The Bleak House

As more and more scams are unearthed about the manner in which facilities for the Commonwealth Games in Delhi have been built and continue to be constructed, the moot question that was raised during the Asian Games nearly three decades ago remains as relevant as ever: Who does the government spend money for — those who have or those who don’t? The answer is apparent.
Indian society was always unequal. But, in recent years, as the country’s gross domestic product (GDP) has grown faster and more consistently than before, there is little or no evidence to indicate that economic inequality has come down. On the contrary, there are indications that India has become more polarised, perhaps more vertically (that is, across income and expenditure classes) than horizontally (namely, across geographical regions). Economists have debated this issue endlessly, but even if the poor in India have not become poorer, the gap between the rich and the poor has continued to grow even as politicians mouth empty slogans about the need for “inclusive growth”.
It is often argued that economic growth invariably results in inequality widening but that poverty cannot be alleviated without growth — the analogy drawn is about a small cake being cut for a growing number of people vis-à-vis baking a bigger cake. It is also claimed that China has not just grown faster than India but that China is more unequal than India. Both these contentions can be challenged and, in fact, have been in a book, Awakening Giants: Feet of Clay with a subtitle Assessing the Economic Rise of China and India, that has been written by Pranab Bardhan, professor of economics at the University of California, Berkeley, and recently published by Oxford University Press.
Less than two years ago, at a fancy function in a five-star hotel where a television channel was awarding state governments which had performed well in terms of human and social development, one of the judges of the competition made a brief intervention. Former Governor of the Reserve Bank of India and Rajya Sabha MP Bimal Jalan stated that the total value of the assets of the country’s top five billionaires (in US dollar terms) equalled those of the bottom 300 million people. He was no party-pooper that evening for scarcely an eyebrow was raised before the booze started flowing.
When, in May 2006, the report of the National Commission for Enterprises in the Unorganised Sector headed by Arjun Sengupta claimed that 78 per cent of those who work in the unorganised sector in India live on Rs 20 a day or less, there was a huge hue and cry from economists who questioned the methodology and the authenticity of the data that was used to arrive at such a conclusion. In December 2008, an expert group headed by the former head of the Prime Minister’s economic advisory council, Suresh Tendulkar, estimated that roughly a quarter of the country’s urban population live on Rs 19 a day while close to 42 per cent of the rural population consume goods and services worth roughly Rs 15 a day.
Has it become boring and unfashionable to repeat certain facts about the world’s largest democracy, where one out of three computer software engineers in the world has originated and a country where one out of three of the planet’s malnourished and illiterate also reside? Economic writer and columnist Swaminathan Anklesaria Aiyar had argued that if the poor were really concerned about inequality, they should have celebrated the erosion in the wealth of the rich on account of the worldwide recession. But his logic is somewhat convoluted.
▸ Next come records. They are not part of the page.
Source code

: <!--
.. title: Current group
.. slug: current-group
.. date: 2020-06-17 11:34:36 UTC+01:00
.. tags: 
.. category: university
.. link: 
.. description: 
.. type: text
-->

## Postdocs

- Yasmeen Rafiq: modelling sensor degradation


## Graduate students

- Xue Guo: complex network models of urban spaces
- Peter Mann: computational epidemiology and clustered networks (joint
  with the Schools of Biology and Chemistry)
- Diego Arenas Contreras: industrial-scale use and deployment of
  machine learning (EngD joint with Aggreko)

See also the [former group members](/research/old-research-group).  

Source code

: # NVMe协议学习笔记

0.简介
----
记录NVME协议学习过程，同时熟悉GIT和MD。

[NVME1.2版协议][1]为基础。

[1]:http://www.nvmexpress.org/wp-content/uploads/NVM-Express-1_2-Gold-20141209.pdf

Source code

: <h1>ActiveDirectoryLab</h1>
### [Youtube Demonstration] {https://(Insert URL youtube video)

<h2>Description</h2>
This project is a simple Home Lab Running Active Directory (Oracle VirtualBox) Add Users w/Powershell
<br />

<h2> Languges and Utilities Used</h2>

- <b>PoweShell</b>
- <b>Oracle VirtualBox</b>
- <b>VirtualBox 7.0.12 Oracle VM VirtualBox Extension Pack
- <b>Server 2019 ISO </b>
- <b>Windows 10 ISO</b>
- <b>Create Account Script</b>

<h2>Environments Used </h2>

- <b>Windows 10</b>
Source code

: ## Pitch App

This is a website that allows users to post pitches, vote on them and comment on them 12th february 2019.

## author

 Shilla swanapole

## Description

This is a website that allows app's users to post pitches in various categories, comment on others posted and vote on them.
Prof Bardhan points out that inequality in India is not merely higher than in China but possibly “in the Latin American range” as official data from the Government of India (notably, from the National Sample Survey Organisation) is largely based on distribution of consumption expenditure and not income. This clearly under-estimates inequality as the rich tend to save much more than the poor.
He has further argued that the temporary reduction in the net worth of sections of India’s corporate oligarchy — after all, we just went through a slowdown not a recession, didn’t we? — has not at all reduced its corrupt grip on the country’s political life or brought down the power of large landlords or the elite that captures local governance and misappropriates funds and services meant for the poor.
If one considers factors such as inequality in the distribution of land and capital, access to education, healthcare and employment opportunities and mobility across generations and social groups, Prof Bardhan believes that India’s performance is inferior to that of China. He writes that while regional disparity in income or consumption is greater in China than in India, over the last two decades, China’s backward regions have grown at rates almost comparable to its advanced regions and regional earning disparities may be narrowing (though not yet per capita income disparities).
In India, on the other hand, the poorer states (largely concentrated in the central and eastern regions) have grown much more slowly than richer states (mostly in the west and the south), implying that relative inequality has increased. In his book, Prof Bardhan explains why the impact of growth on poverty reduction has been weaker in India than in China, “probably on account of initial conditions, including larger inequality (of opportunity) in India, owing to inequalities of land, education and social status”. The penultimate sentence of the chapter on poverty and inequality reads: “The link between economic reform and inequality is… ambiguous and difficult to disentangle from the effects of other ongoing changes”.
We in India may aspire to hold our heads high in the comity of nations but we cannot also ignore the fact that not just China, but other countries that were historically unequal, such as Mexico, Brazil and Chile, have been far more successful than India has been in reducing poverty and inequality.